▶ _Excerpted data_:
▬▬▬▬▬▬

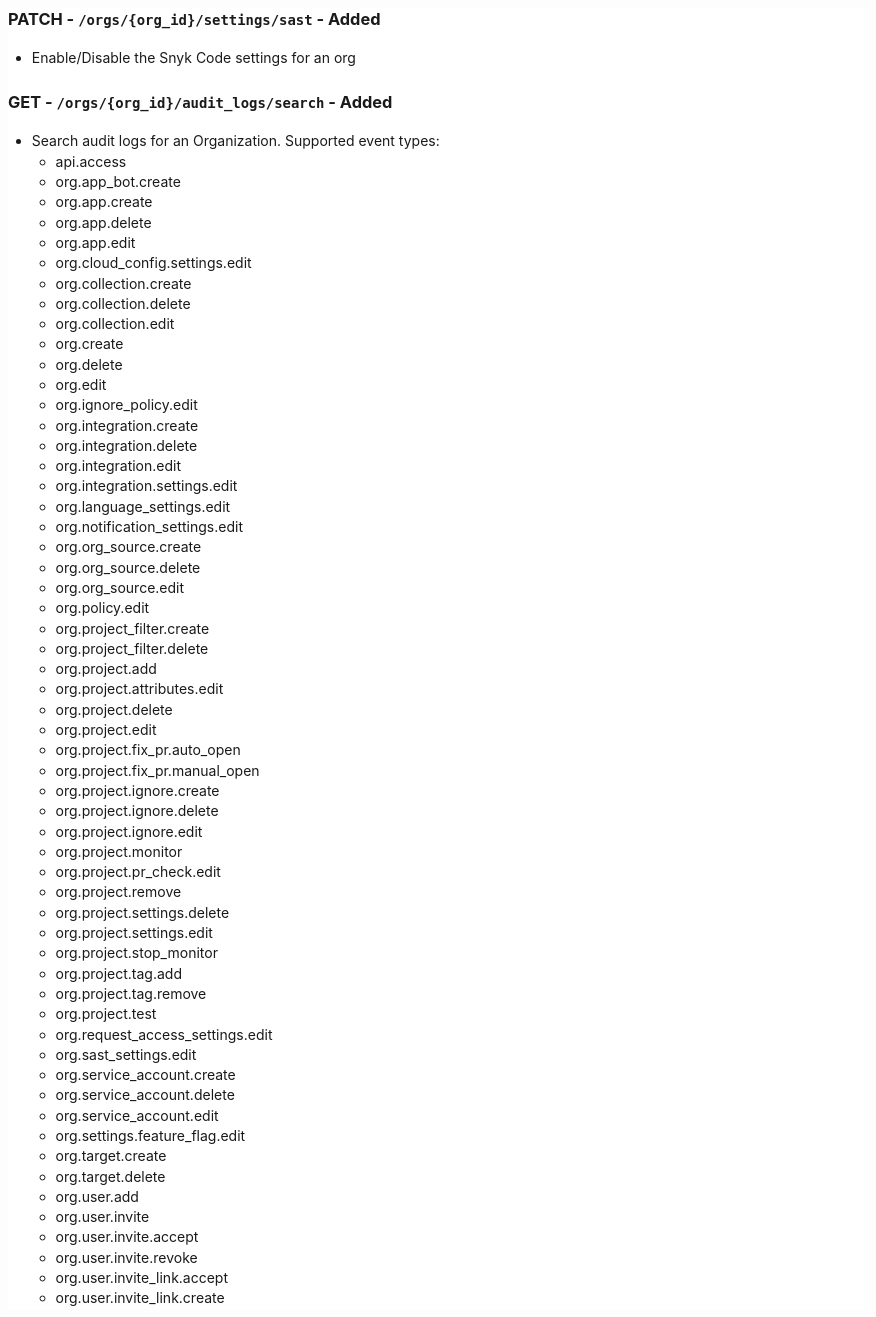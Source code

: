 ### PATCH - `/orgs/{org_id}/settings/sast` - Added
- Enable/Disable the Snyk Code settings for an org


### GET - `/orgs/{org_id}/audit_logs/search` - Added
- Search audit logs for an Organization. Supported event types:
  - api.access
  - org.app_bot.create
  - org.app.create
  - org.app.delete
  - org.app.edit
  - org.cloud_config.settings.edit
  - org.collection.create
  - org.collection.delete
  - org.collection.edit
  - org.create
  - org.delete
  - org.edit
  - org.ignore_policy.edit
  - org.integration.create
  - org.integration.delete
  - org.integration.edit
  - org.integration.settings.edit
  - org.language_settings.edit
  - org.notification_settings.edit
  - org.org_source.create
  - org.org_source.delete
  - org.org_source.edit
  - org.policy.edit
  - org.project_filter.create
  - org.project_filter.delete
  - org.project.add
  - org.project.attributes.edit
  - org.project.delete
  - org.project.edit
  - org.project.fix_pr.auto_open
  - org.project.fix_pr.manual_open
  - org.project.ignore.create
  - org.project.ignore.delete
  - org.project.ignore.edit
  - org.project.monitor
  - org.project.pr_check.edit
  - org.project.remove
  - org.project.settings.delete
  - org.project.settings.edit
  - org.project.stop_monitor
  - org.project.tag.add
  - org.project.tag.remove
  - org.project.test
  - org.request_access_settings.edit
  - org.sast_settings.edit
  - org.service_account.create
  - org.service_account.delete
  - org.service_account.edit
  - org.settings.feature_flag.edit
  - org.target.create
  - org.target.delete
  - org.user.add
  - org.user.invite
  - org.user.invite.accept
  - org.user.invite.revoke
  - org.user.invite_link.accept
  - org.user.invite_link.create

▬▬▬▬▬▬

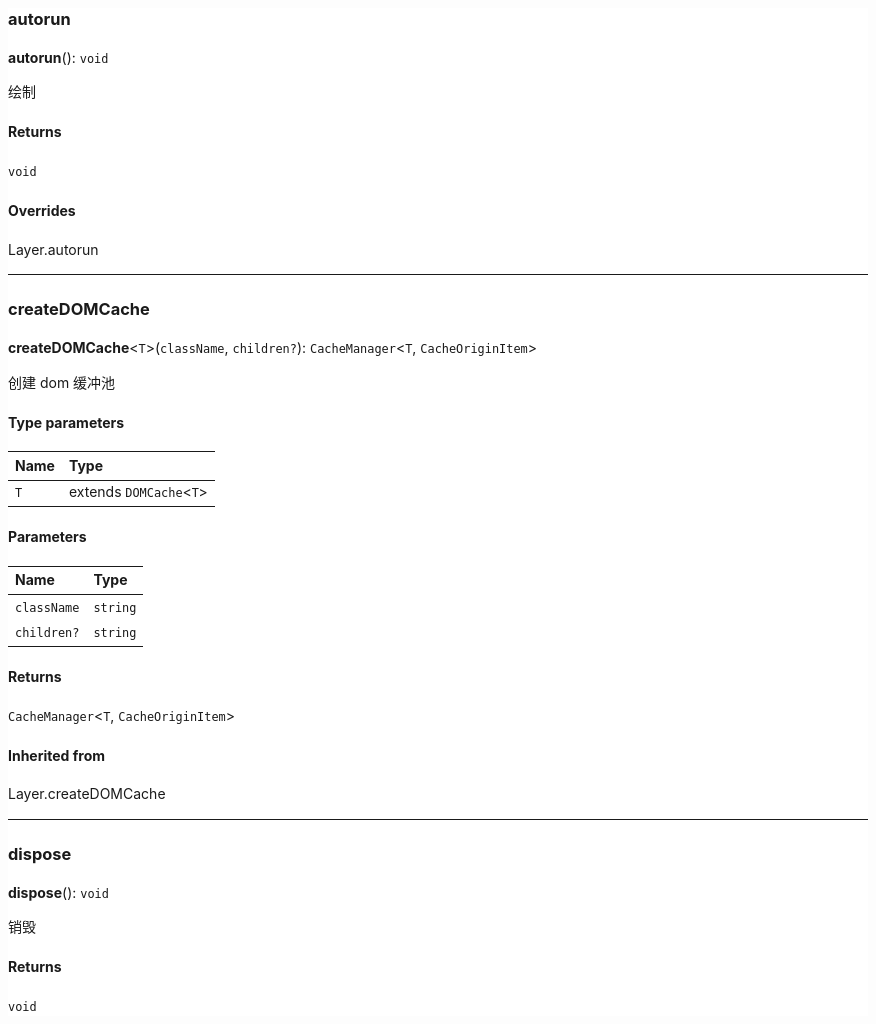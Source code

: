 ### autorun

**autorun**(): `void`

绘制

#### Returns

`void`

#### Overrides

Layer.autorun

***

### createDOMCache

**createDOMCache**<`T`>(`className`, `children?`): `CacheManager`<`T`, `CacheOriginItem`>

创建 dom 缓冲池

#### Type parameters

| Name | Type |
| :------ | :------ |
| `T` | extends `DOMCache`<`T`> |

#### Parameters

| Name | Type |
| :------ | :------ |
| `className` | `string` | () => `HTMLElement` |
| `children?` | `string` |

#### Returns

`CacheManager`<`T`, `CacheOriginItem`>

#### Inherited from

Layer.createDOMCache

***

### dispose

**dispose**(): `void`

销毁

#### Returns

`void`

▬▬▬▬▬▬

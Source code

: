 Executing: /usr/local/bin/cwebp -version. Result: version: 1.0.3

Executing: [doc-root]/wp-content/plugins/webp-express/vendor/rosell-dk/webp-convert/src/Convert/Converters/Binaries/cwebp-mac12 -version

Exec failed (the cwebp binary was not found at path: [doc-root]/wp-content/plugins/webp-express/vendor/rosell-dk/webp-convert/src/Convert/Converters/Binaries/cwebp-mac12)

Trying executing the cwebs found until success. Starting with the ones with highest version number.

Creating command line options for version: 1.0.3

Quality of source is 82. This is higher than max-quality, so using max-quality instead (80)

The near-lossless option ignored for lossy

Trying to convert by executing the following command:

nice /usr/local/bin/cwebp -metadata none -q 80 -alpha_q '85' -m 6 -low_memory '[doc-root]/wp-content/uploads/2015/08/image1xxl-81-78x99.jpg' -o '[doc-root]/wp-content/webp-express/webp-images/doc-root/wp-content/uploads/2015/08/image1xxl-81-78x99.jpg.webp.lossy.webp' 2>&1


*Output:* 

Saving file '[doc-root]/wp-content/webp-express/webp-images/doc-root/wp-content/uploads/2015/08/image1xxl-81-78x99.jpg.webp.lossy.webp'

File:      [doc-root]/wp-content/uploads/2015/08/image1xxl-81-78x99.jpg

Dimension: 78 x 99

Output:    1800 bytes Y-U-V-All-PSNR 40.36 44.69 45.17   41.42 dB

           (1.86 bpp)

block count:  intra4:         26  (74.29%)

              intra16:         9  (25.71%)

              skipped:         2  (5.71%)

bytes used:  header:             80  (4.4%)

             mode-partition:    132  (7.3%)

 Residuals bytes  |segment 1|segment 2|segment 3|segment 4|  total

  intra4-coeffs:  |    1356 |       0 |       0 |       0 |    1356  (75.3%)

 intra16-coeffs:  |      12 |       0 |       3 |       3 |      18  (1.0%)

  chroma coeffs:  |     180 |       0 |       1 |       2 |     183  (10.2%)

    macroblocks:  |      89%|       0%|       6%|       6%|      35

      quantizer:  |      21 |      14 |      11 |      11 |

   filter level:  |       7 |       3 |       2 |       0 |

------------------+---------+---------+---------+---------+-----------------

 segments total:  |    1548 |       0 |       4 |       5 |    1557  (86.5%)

▬▬▬▬▬▬

▶ _Instructions for the task_: Only the lines above from the one with "### createDOMCache" up to and including the one with "### dispose" should be repeated, exactly as written.

▶ _Answer to the problem_:
### createDOMCache

**createDOMCache**<`T`>(`className`, `children?`): `CacheManager`<`T`, `CacheOriginItem`>

创建 dom 缓冲池

#### Type parameters

| Name | Type |
| :------ | :------ |
| `T` | extends `DOMCache`<`T`> |

#### Parameters

| Name | Type |
| :------ | :------ |
| `className` | `string` | () => `HTMLElement` |
| `children?` | `string` |

#### Returns

`CacheManager`<`T`, `CacheOriginItem`>

#### Inherited from

Layer.createDOMCache

***

### dispose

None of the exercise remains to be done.